So I think that's still where I'll wrestle a little bit with losing that search term data because I still see it. But genuinely, what you've been communicating, some of this has been a long process for me, really wrestling with this stuff, and thinking through this, and understanding the way that algorithms work. And realizing in a humbling way, gosh, there's a lot happening out there that I could never do at an auction time thing too. 

So trying to keep all that in mind, but also wrestling with the true intent of search has always been around that individual communicating to us. And that's got to be a stronger signal. And so it's got to be a fairly important part of the whole mix, which is also why then having that data can inform other things so well. Because, man, if we can see that over the last six months, for all the other signal reasons, a million people typed in this keyword and purchased. Yeah, there's a lot of other signals, but that amount of people, they all typed in that search term, we probably better make a landing page for that. And so to that point of utilizing it for broader business applications. That's my unformed, still wrestling with some of that thoughts. 

Patrick Gilbert: I completely agree with that. And I think that what is actually happening is that there's still a lot of weight placed on the search term. I still think that's the primary signal. But I think what is also happening is that there's a lot of value in more broad, other keywords that you can't really tell how good they are for your business. And if you're experimenting with dynamic search, this is where this was a big eye-opener for me in seeing the value of competitor keywords, something that I'd really never seen success with in the past. 

All of a sudden, they start showing up in dynamic search and converting in a profitable way. And then thinking through what's happening on the back end.
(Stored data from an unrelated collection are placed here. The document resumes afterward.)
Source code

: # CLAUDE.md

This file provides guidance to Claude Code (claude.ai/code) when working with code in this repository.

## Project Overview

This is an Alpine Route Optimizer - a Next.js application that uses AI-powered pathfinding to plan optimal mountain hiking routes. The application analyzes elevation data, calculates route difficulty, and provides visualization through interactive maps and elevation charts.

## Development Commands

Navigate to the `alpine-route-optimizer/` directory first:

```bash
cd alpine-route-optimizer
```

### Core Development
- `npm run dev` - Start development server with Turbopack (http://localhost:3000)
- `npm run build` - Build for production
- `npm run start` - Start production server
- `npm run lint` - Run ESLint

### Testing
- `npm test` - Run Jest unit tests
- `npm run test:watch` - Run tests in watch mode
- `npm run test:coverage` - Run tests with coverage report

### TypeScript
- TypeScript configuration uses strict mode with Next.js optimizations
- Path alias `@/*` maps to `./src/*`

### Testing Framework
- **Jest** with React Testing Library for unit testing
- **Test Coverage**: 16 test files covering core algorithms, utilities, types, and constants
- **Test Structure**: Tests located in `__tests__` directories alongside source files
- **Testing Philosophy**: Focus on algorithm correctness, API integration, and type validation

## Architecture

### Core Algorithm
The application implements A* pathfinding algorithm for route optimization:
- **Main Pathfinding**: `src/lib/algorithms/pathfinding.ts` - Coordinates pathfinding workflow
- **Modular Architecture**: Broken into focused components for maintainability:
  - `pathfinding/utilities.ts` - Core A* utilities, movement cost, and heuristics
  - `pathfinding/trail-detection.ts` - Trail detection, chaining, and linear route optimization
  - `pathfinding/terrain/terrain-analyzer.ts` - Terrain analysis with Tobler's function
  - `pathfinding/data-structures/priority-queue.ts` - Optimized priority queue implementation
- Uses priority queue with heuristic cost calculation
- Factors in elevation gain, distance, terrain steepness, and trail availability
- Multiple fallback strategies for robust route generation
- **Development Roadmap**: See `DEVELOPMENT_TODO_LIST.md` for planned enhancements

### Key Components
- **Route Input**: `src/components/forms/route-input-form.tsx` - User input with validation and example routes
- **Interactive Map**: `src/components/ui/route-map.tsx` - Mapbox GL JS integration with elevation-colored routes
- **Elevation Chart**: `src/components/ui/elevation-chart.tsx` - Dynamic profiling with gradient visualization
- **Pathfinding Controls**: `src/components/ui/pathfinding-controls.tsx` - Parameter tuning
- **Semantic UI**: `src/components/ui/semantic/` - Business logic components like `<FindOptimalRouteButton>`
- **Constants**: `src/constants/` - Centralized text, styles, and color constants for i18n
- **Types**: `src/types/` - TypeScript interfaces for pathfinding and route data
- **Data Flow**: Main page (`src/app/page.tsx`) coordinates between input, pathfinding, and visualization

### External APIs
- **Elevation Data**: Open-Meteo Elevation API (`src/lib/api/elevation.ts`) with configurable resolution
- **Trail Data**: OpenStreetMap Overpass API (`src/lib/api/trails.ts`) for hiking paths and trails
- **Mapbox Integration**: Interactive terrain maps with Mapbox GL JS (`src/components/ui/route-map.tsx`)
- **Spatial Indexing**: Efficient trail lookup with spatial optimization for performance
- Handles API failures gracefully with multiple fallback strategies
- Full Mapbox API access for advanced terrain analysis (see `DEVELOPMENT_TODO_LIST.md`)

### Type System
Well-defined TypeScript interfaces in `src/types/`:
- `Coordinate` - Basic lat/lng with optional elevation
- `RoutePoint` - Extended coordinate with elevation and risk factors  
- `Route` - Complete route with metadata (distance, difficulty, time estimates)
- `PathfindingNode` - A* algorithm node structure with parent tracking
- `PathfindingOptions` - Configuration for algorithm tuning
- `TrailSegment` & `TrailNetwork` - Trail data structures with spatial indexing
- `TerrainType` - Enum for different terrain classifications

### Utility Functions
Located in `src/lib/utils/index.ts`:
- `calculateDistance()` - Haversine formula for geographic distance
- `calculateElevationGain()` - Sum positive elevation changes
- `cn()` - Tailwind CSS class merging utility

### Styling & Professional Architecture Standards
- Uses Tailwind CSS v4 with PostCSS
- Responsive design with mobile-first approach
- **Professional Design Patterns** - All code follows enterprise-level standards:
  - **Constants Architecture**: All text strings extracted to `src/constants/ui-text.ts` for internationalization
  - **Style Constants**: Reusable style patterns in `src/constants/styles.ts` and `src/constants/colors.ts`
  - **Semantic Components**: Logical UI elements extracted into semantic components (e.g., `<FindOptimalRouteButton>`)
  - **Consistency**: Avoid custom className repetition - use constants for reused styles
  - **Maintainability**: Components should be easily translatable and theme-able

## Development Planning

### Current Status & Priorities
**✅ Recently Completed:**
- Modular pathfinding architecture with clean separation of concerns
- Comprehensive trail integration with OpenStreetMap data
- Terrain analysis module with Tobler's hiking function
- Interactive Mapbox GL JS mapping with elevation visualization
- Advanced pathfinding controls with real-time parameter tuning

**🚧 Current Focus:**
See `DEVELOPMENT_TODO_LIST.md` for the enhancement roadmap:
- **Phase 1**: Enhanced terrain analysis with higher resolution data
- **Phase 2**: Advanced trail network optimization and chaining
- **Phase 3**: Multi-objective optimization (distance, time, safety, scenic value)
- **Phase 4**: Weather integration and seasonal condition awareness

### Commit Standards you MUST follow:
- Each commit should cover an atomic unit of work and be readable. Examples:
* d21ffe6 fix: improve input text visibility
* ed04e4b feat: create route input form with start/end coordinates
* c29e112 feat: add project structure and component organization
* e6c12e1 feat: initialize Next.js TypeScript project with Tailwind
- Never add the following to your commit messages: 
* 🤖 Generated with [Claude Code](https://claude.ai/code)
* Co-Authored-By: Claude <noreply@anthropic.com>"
And it's likely that that person was searching for a number of different things over the course of a week, and then at that point, searched for a competitor and we showed an ad and they actually converted on our site. And normally, if I was just looking at that one individual keyword, I would probably say it was bad. But Google knows a lot more about what's happening when that specific keyword is being searched. And I think that's where the additional data comes in. 

I think we can all agree that life bottom-funnel keywords are the most valuable thing for us to be able to leverage. And your point about making landing pages; that's something that we've done. And losing that ability is something that I really have not even fully come to grips with because it's been so valuable to us. But I think that expanding reach is really where the value comes. 

Kirk Williams: Yeah, I think that's a great point. And we've been experimenting with exactly that. And I've been sitting surprised how well the DSA straight broad match when we are also given it more aggressively, "Hey, stick to this ROAS goal, things like that. And I think, to your point, that's because Google is wisely using all of those other signals to say, "You normally never would have bid on this keyword."

And to be fair with the old system, that's because it wouldn't have worked Because if we're just bidding on that keyword, we're just getting everyone losing a lot of money. And now Google's saying, "Sometimes when they if this person types in this because they want to buy 4,000, Kansas spindrift, or whatever it might be." To your point in the books. See, I did read the book, not totally done with it yet. 

But anyway, I think that's a great valid point. And that is especially where I love the idea of all those other signals being used because it is helping you find exactly keywords that maybe you never would have assumed worked, or the reason why they're working is that all that other stuff is included. I just want both.

Patrick Gilbert: I know. I totally agree. Mike, anything to add to this point?

Mike Ryan: Yeah, a couple of things or just one thing. This is almost trivia, but regarding Moore's Law. I don't think it gets discussed a lot, but there is a limit to Moore's law. And we're sort of approaching it and that's just the physical limits about how small you can make processors and working at an atomic level because basically smaller and smaller chips are more powerful, or that computing power can be contained in a smaller space. Actually, it'll be algorithms that extend our computing power. Already, it's largely algorithms using that computing power more effectively. And then the next frontier will be quantum computing; just a random thought. 

I just think like this topic here tying it together about what data are we owed or not and is this stuff valuable to us? I think an interesting thought experiment, I live in Austria now. And everyone here still drives manual transmission. And this, to me, is fascinating. I had to learn a lot of new things when I moved to Austria; new geography, new culture, new language, but the worst was learning manual transmission after driving for years and years with automatic transmission. And this is like switching from automated bidding back to manual or something.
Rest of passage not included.